As of early 2026, Boeing's commercial backlog exceeds 5,600 aircraft, while Airbus reports a backlog above 8,500 units, according to their respective corporate disclosures. These are predominantly firm, contractually binding orders with delivery slots extending into the mid-2030s. While this provides exceptional revenue visibility, the challenge lies in converting orders to deliveries at rate. Both manufacturers face production bottlenecks in engines, fuselage sections, and labour availability that constrain how quickly they can fulfil these orders.
What is driving the increase in global defence spending in 2026?
Geopolitical tensions across Eastern Europe, the Indo-Pacific, and the Middle East are the primary drivers. NATO member states have accelerated commitments, with at least 23 of 32 members now meeting the 2 per cent of GDP defence spending target. The US defence budget request for fiscal 2026 exceeds $895 billion. Major programmes absorbing this spending include Lockheed Martin's F-35, the GCAP collaborative fighter between the UK, Italy, and Japan, and Northrop Grumman's B-21 Raider bomber. SIPRI data shows global military expenditure surpassing $2.4 trillion annually.
Which aerospace companies are best positioned for the current market cycle?
Companies with diversified portfolios spanning both civil and defence segments tend to be best positioned. RTX Corporation benefits from Pratt & Whitney engine aftermarket revenues alongside Raytheon's missile business. GE Aerospace has a strong services base and the LEAP engine programme. BAE Systems carries a record backlog exceeding £70 billion. According to PwC's aerospace outlook, the dispersion between best-in-class operators with margins above 15 per cent and underperformers is wider than at any point in the past decade, making execution capability the key differentiator.
How are sustainability mandates affecting the aerospace industry in 2026?
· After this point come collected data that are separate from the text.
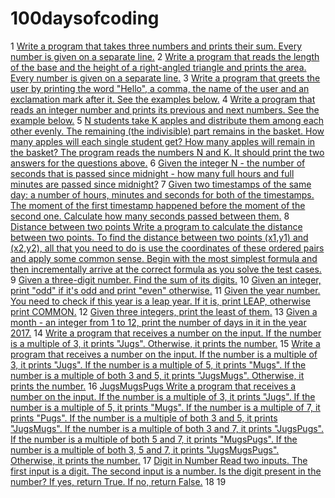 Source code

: # 100daysofcoding

1 [Write a program that takes three numbers and prints their sum. Every number is given on a separate line.](day1.md)
2 [Write a program that reads the length of the base and the height of a right-angled triangle and prints the area. Every number is given on a separate line.](day2.md)
3 [Write a program that greets the user by printing the word "Hello", a comma, the name of the user and an exclamation mark after it. See the examples below.](day3.md)
4 [Write a program that reads an integer number and prints its previous and next numbers. See the example below.](day4.md)
5 [N students take K apples and distribute them among each other evenly. The remaining (the indivisible) part remains in the basket. How many apples will each single student get? How many apples will remain in the basket?
The program reads the numbers N and K. It should print the two answers for the questions above.](day5.md)
6 [Given the integer N - the number of seconds that is passed since midnight - how many full hours and full minutes are passed since midnight?](day6.md)
7 [Given two timestamps of the same day: a number of hours, minutes and seconds for both of the timestamps. The moment of the first timestamp happened before the moment of the second one. Calculate how many seconds passed between them.](day7.md)
8 [Distance between two points
Write a program to calculate the distance between two points.
To find the distance between two points (x1,y1) and (x2,y2), all that you need to do is use the coordinates of these ordered pairs and apply some common sense. Begin with the most simplest formula and then incrementally arrive at the correct formula as you solve the test cases.](day8.md)
9 [Given a three-digit number. Find the sum of its digits.](day9.md)
10 [Given an integer, print "odd" if it's odd and print "even" otherwise.](day10.md)
11 [Given the year number. You need to check if this year is a leap year. If it is, print LEAP, otherwise print COMMON.](day10_3J.md)
12 [Given three integers, print the least of them.](day10_3_8.md )
13 [Given a month - an integer from 1 to 12, print the number of days in it in the year 2017.](day10_3_9.md)
14 [Write a program that receives a number on the input.
If the number is a multiple of 3, it prints "Jugs".
Otherwise, it prints the number.](day10_3p.md)
15 [Write a program that receives a number on the input.
If the number is a multiple of 3, it prints "Jugs".
If the number is a multiple of 5, it prints "Mugs".
If the number is a multiple of both 3 and 5, it prints "JugsMugs".
Otherwise, it prints the number.](day10_3q.md)
16 [JugsMugsPugs
Write a program that receives a number on the input.
If the number is a multiple of 3, it prints "Jugs".
If the number is a multiple of 5, it prints "Mugs".
If the number is a multiple of 7, it prints "Pugs".
If the number is a multiple of both 3 and 5, it prints "JugsMugs".
If the number is a multiple of both 3 and 7, it prints "JugsPugs".
If the number is a multiple of both 5 and 7, it prints "MugsPugs".
If the number is a multiple of both 3, 5 and 7, it prints "JugsMugsPugs".
Otherwise, it prints the number.](day10_3r.md)
17 [Digit in Number
Read two inputs.
The first input is a digit.
The second input is a number.
Is the digit present in the number? If yes, return True.
If no, return False.](day11.md)
18 []()
19 []()


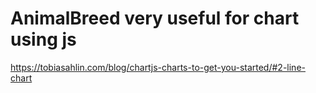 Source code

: # AnimalBreed very useful for chart using js
https://tobiasahlin.com/blog/chartjs-charts-to-get-you-started/#2-line-chart 
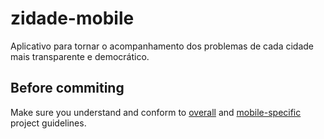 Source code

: # zidade-mobile
Aplicativo para tornar o acompanhamento dos problemas de cada cidade mais transparente e democrático.

## Before commiting

Make sure you understand and conform to [overall](https://github.com/adrianomitre/zidade-web/wiki/Guidelines) and 
[mobile-specific](https://github.com/adrianomitre/zidade-mobile/wiki/Guidelines) project guidelines.
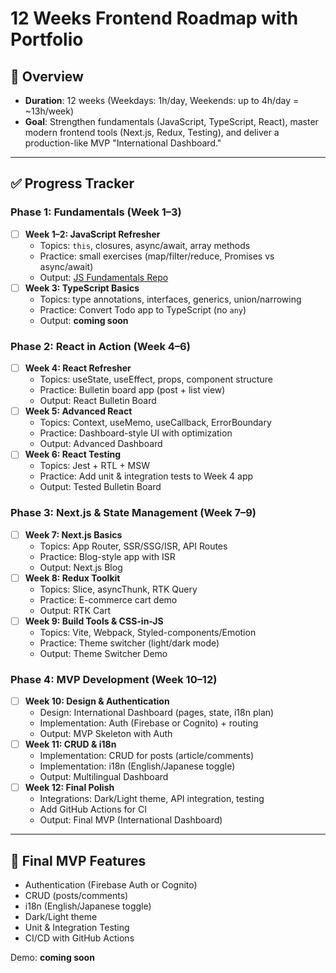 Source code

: # 12 Weeks Frontend Roadmap with Portfolio

## 📅 Overview
- **Duration**: 12 weeks (Weekdays: 1h/day, Weekends: up to 4h/day = ~13h/week)
- **Goal**: Strengthen fundamentals (JavaScript, TypeScript, React), master modern frontend tools (Next.js, Redux, Testing), and deliver a production-like MVP "International Dashboard."

---

## ✅ Progress Tracker

### Phase 1: Fundamentals (Week 1–3)
- [ ] **Week 1–2: JavaScript Refresher**
  - Topics: `this`, closures, async/await, array methods
  - Practice: small exercises (map/filter/reduce, Promises vs async/await)
  - Output: [JS Fundamentals Repo](./week1-2-js-fundamentals)
- [ ] **Week 3: TypeScript Basics**
  - Topics: type annotations, interfaces, generics, union/narrowing
  - Practice: Convert Todo app to TypeScript (no `any`)
  - Output: **coming soon**

### Phase 2: React in Action (Week 4–6)
- [ ] **Week 4: React Refresher**
  - Topics: useState, useEffect, props, component structure
  - Practice: Bulletin board app (post + list view)
  - Output: React Bulletin Board
- [ ] **Week 5: Advanced React**
  - Topics: Context, useMemo, useCallback, ErrorBoundary
  - Practice: Dashboard-style UI with optimization
  - Output: Advanced Dashboard
- [ ] **Week 6: React Testing**
  - Topics: Jest + RTL + MSW
  - Practice: Add unit & integration tests to Week 4 app
  - Output: Tested Bulletin Board

### Phase 3: Next.js & State Management (Week 7–9)
- [ ] **Week 7: Next.js Basics**
  - Topics: App Router, SSR/SSG/ISR, API Routes
  - Practice: Blog-style app with ISR
  - Output: Next.js Blog
- [ ] **Week 8: Redux Toolkit**
  - Topics: Slice, asyncThunk, RTK Query
  - Practice: E-commerce cart demo
  - Output: RTK Cart
- [ ] **Week 9: Build Tools & CSS-in-JS**
  - Topics: Vite, Webpack, Styled-components/Emotion
  - Practice: Theme switcher (light/dark mode)
  - Output: Theme Switcher Demo

### Phase 4: MVP Development (Week 10–12)
- [ ] **Week 10: Design & Authentication**
  - Design: International Dashboard (pages, state, i18n plan)
  - Implementation: Auth (Firebase or Cognito) + routing
  - Output: MVP Skeleton with Auth
- [ ] **Week 11: CRUD & i18n**
  - Implementation: CRUD for posts (article/comments)
  - Implementation: i18n (English/Japanese toggle)
  - Output: Multilingual Dashboard
- [ ] **Week 12: Final Polish**
  - Integrations: Dark/Light theme, API integration, testing
  - Add GitHub Actions for CI
  - Output: Final MVP (International Dashboard)

---

## 🚀 Final MVP Features
- Authentication (Firebase Auth or Cognito)  
- CRUD (posts/comments)  
- i18n (English/Japanese toggle)  
- Dark/Light theme  
- Unit & Integration Testing  
- CI/CD with GitHub Actions  

Demo: **coming soon**
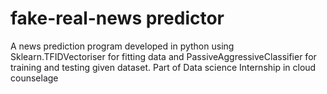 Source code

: # fake-real-news predictor

A news prediction program developed in python using Sklearn.TFIDVectoriser for fitting data and PassiveAggressiveClassifier for training and testing given dataset. Part of Data science Internship in cloud counselage
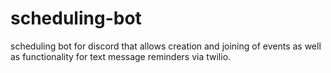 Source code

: # scheduling-bot
scheduling bot for discord that allows creation and joining of events as well as functionality for text message reminders via twilio.
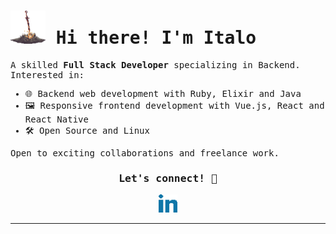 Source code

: <samp>
   <h1>
      <img src="bonfire.gif" style="width:2em;text-align:center;">
      Hi there! I'm Italo
   </h1>
   
<p>
  A skilled <strong>Full Stack Developer</strong> specializing in Backend. Interested in:
</p>

<ul>
  <li>🌐 Backend web development with Ruby, Elixir and Java</li>
  <li>🖼️ Responsive frontend development with Vue.js, React and React Native</li>
  <li>🛠️ Open Source and Linux</li>
</ul>

<p>
   Open to exciting collaborations and freelance work. 
</p>

<h3 align="center">Let's connect! 👋</h3>
<p align="center">
  <a rel="nofollow noopener noreferrer" target="_blank" href="https://www.linkedin.com/in/italoaalves/">
  <img src="linkedin.png" width="30px" alt="LinkedIn"></a>
</p>
</samp>

----
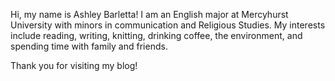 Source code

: Hi, my name is Ashley Barletta! I am an English major at Mercyhurst University with minors in communication and Religious Studies.
My interests include reading, writing, knitting, drinking coffee, the environment, and spending time with family and friends.

Thank you for visiting my blog!
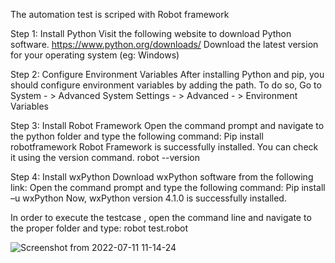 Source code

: The automation test is scriped with Robot framework 

Step 1: Install Python
Visit the following website to download Python software.
https://www.python.org/downloads/
Download the latest version for your operating system (eg: Windows)

Step 2: Configure Environment Variables
After installing Python and pip, you should configure environment variables by adding the path. To do so,
Go to System - > Advanced System Settings - > Advanced - > Environment Variables

Step 3: Install Robot Framework
Open the command prompt and navigate to the python folder and type the following command:
Pip install robotframework
Robot Framework is successfully installed. You can check it using the version command.
robot --version

Step 4: Install wxPython
Download wxPython software from the following link:
Open the command prompt and type the following command:
Pip install –u wxPython
Now, wxPython version 4.1.0 is successfully installed.

In order to execute the testcase , open the command line and navigate to the proper folder and type:
robot test.robot


![Screenshot from 2022-07-11 11-14-24](https://user-images.githubusercontent.com/25046502/178187395-7aaa0b5f-c0bb-475c-a986-3ec12b9cdc35.png)
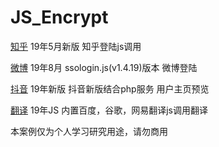 # JS_Encrypt
[知乎](https://github.com/Aaaronchen/JS_Encrypt/tree/master/知乎) 19年5月新版  知乎登陆js调用

[微博](https://github.com/Aaaronchen/JS_Encrypt/tree/master/微博) 19年8月 ssologin.js(v1.4.19)版本  微博登陆

[抖音](https://github.com/Aaaronchen/JS_Encrypt/tree/master/抖音) 19年新版  抖音新版结合php服务 用户主页预览

[翻译](https://github.com/Aaaronchen/JS_Encrypt/tree/master/翻译) 19年JS 内置百度，谷歌，网易翻译js调用翻译

本案例仅为个人学习研究用途，请勿商用
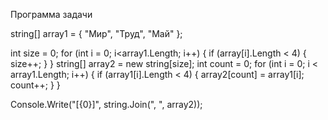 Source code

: Программа задачи

string[] array1 =
{
   "Мир",
   "Труд",
   "Май"
};

int size = 0;
for (int i = 0; i<array1.Length; i++)
{
   if (array[i].Length < 4)
   {
      size++;
   }
}
string[] array2 = new string[size];
int count = 0;
for (int i = 0; i < array1.Length; i++)
{
   if (array1[i].Length < 4)
   {
      array2[count] = array1[i];
      count++;
   }
}

Console.Write("[{0}]", string.Join(", ", array2));

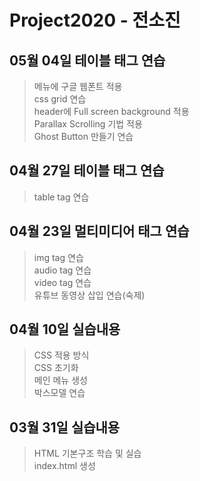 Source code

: # Project2020 - 전소진
## 05월 04일 테이블 태그 연습
> 메뉴에 구글 웹폰트 적용<br>
css grid 연습<br>
header에 Full screen background 적용<br>
Parallax Scrolling 기법 적용<br>
Ghost Button 만들기 연습

## 04월 27일 테이블 태그 연습
> table tag 연습 <br>

## 04월 23일 멀티미디어 태그 연습
> img tag 연습 <br>
audio tag 연습 <br>
video tag 연습 <br>
유튜브 동영상 삽입 연습(숙제)

## 04월 10일 실습내용
> CSS 적용 방식 <br>
CSS 초기화 <br>
메인 메뉴 생성 <br>
박스모델 연습

## 03월 31일 실습내용
> HTML 기본구조 학습 및 실습 <br>
index.html 생성

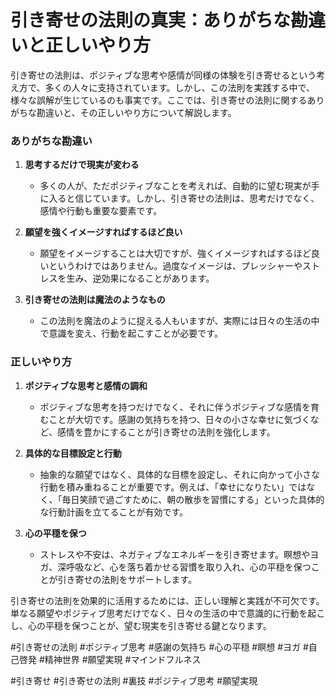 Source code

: # 引き寄せの法則の真実：ありがちな勘違いと正しいやり方

引き寄せの法則は、ポジティブな思考や感情が同様の体験を引き寄せるという考え方で、多くの人々に支持されています。しかし、この法則を実践する中で、様々な誤解が生じているのも事実です。ここでは、引き寄せの法則に関するありがちな勘違いと、その正しいやり方について解説します。

### ありがちな勘違い

1. **思考するだけで現実が変わる**
   - 多くの人が、ただポジティブなことを考えれば、自動的に望む現実が手に入ると信じています。しかし、引き寄せの法則は、思考だけでなく、感情や行動も重要な要素です。

2. **願望を強くイメージすればするほど良い**
   - 願望をイメージすることは大切ですが、強くイメージすればするほど良いというわけではありません。過度なイメージは、プレッシャーやストレスを生み、逆効果になることがあります。

3. **引き寄せの法則は魔法のようなもの**
   - この法則を魔法のように捉える人もいますが、実際には日々の生活の中で意識を変え、行動を起こすことが必要です。

### 正しいやり方

1. **ポジティブな思考と感情の調和**
   - ポジティブな思考を持つだけでなく、それに伴うポジティブな感情を育むことが大切です。感謝の気持ちを持つ、日々の小さな幸せに気づくなど、感情を豊かにすることが引き寄せの法則を強化します。

2. **具体的な目標設定と行動**
   - 抽象的な願望ではなく、具体的な目標を設定し、それに向かって小さな行動を積み重ねることが重要です。例えば、「幸せになりたい」ではなく、「毎日笑顔で過ごすために、朝の散歩を習慣にする」といった具体的な行動計画を立てることが有効です。

3. **心の平穏を保つ**
   - ストレスや不安は、ネガティブなエネルギーを引き寄せます。瞑想やヨガ、深呼吸など、心を落ち着かせる習慣を取り入れ、心の平穏を保つことが引き寄せの法則をサポートします。

引き寄せの法則を効果的に活用するためには、正しい理解と実践が不可欠です。単なる願望やポジティブ思考だけでなく、日々の生活の中で意識的に行動を起こし、心の平穏を保つことが、望む現実を引き寄せる鍵となります。

#引き寄せの法則 #ポジティブ思考 #感謝の気持ち #心の平穏 #瞑想 #ヨガ #自己啓発 #精神世界 #願望実現 #マインドフルネス

#引き寄せ #引き寄せの法則 #裏技 #ポジティブ思考 #願望実現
Airlines face tightening emissions regulations, including the EU's ReFuelEU Aviation mandate requiring a 6 per cent sustainable aviation fuel blend by 2030, EASA environmental requirements, and CORSIA carbon offsetting obligations. However, SAF production currently accounts for less than 1 per cent of total jet fuel demand, creating a significant supply gap. Simultaneously, engine makers are investing heavily in next-generation propulsion — CFM International's RISE programme targets a 20 per cent fuel consumption improvement — while Airbus pursues hydrogen-powered aircraft demonstrators. These R&D investments compete with near-term production spending for capital allocation.